Item 4 has two parts, 4a and 4b. In part 4a, students are asked to select two events corresponding to a partial game description. There are five possible events, and students are asked to select two. Students received full credit for selecting both correct events, partial credit for selecting one of the correct events and no incorrect events, and no credit for selecting one or more incorrect events. 4a was a moderately difficult item, as 40% of students received full credit, 13% of students received partial credit, and the remaining 47% of students received no credit. In item 4b, students were asked to select the single event that would use a conditional IF-THEN programming structure from the list of items provided in 4a. They were then asked to explain why the event they selected would require an IF-THEN structure. This proved to be a difficult item, as 23% of students selected the correct event, and 16% of students selected the correct event and provided a suitable explanation. Please note that while item difficulty and discrimination index information on the subparts of items 3 and 4 is discussed in the text, the item difficulty and discrimination index information presented in Table 8 is calculated for the full items, including all multiple choice and open-ended parts.

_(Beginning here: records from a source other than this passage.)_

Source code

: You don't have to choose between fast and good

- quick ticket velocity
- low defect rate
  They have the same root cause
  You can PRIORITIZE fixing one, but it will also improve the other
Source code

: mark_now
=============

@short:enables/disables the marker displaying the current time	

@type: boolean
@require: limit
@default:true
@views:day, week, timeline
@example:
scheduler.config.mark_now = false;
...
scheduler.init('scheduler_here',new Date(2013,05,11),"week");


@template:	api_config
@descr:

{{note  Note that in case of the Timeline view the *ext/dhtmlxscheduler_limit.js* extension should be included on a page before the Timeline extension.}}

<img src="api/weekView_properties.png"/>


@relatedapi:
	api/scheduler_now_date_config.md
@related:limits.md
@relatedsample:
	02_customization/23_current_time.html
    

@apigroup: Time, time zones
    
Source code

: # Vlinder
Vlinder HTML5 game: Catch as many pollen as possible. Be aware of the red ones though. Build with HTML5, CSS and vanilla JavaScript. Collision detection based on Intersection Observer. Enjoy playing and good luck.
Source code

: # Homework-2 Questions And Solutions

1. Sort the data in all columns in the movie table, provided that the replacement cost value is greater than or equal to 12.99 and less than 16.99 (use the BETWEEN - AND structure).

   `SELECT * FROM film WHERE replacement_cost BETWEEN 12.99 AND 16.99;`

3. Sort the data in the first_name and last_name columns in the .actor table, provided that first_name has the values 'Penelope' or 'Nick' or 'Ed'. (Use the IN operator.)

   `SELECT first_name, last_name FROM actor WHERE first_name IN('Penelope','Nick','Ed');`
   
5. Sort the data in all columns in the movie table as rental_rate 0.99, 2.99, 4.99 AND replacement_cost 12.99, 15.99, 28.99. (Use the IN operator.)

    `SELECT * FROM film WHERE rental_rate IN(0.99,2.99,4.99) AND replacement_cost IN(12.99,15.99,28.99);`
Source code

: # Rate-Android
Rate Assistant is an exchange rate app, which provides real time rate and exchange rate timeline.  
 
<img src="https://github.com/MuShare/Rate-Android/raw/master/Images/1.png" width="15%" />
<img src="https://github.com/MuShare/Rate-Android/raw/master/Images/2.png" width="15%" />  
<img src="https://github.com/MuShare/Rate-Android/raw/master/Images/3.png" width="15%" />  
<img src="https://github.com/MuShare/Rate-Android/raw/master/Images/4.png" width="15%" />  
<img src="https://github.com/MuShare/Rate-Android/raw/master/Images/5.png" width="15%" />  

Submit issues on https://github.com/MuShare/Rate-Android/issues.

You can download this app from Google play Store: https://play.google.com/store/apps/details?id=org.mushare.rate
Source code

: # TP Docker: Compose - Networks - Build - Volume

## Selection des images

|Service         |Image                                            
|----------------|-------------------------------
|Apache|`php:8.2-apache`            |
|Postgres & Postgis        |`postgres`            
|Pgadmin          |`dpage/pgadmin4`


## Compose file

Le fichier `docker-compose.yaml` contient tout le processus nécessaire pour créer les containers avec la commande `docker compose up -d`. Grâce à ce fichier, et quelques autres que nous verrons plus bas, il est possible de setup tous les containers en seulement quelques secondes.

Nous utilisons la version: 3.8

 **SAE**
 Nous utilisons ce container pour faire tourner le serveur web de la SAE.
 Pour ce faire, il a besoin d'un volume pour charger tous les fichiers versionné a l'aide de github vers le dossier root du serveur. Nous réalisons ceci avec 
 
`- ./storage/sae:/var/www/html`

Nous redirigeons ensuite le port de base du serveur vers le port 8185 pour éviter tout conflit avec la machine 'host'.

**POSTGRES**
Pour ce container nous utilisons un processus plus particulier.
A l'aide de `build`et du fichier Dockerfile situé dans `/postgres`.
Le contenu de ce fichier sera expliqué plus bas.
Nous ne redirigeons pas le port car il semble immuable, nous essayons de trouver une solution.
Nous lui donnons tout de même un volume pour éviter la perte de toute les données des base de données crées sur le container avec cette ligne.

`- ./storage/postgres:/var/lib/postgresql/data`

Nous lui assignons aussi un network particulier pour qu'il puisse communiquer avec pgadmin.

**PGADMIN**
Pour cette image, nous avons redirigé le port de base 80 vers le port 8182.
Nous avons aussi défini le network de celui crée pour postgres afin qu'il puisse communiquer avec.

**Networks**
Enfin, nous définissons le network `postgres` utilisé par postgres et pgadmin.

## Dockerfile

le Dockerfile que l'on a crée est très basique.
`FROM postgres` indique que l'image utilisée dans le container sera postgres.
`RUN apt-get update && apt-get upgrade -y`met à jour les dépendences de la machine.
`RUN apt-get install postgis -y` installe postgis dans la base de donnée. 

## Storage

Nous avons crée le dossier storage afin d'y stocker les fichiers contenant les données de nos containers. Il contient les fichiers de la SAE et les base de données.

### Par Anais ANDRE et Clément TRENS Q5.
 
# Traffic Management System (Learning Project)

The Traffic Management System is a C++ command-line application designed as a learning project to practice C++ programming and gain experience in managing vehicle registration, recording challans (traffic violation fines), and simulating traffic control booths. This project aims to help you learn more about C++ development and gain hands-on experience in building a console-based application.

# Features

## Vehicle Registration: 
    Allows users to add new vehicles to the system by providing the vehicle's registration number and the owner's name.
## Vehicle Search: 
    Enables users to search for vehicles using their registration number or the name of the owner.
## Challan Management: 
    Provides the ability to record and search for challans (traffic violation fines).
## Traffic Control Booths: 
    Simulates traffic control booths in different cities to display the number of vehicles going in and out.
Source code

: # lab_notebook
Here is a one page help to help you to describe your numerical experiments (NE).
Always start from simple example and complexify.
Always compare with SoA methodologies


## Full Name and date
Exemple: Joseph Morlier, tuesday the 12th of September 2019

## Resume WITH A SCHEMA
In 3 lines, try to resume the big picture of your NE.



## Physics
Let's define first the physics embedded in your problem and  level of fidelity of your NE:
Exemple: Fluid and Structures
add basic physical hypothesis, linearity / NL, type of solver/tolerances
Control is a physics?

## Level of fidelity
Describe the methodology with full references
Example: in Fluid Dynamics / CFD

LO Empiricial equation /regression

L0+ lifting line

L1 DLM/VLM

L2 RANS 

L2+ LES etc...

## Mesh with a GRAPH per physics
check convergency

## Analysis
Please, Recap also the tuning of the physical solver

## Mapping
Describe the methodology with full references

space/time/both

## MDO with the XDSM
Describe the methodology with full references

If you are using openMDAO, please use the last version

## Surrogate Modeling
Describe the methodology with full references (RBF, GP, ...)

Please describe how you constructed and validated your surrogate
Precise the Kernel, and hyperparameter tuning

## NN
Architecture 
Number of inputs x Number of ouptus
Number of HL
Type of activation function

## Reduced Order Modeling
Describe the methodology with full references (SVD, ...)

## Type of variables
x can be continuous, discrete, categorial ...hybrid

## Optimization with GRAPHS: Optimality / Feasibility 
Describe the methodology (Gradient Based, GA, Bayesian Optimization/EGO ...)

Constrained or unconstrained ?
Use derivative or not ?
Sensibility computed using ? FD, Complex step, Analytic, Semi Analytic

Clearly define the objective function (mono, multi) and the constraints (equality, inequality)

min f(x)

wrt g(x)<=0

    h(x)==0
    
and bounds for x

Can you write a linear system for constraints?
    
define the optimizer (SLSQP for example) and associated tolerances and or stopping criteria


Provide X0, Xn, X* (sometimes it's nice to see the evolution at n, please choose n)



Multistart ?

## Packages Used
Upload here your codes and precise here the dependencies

The mean score for the 95 students who took the Unit 4 assessment was 4.53 (SD = 2.50) out of 12 possible points, or 37.76%. Full item analysis on all Unit 4 assessment items is presented in Table 8. For items other than straightforward multiple choice where a simple correct vs. incorrect distinction was not applicable, the difficulty indices were calculated on the basis of students “passing” vs. “not passing” the item (i.e., earning a score of 60% or higher on a given item). For this assessment, a disproportionate number of items are hard per their difficulty indices. Two items demonstrate good discrimination indices and the other two demonstrate poor discrimination indices. It should be noted that we are aware that the teacher was rushed through the Unit 4 content; this may have contributed to the somewhat lower student performance observed on the Unit 4 assessment. These item analyses suggest that in future revisions of this assessment, test developers should consider including additional items that are less difficult.
Discussion
Overall outcomes of and our experience throughout the assessment development process, guided by ECD and resulting in both the final assessments as well as the supporting documentation, will be discussed here as they align with each of the research questions.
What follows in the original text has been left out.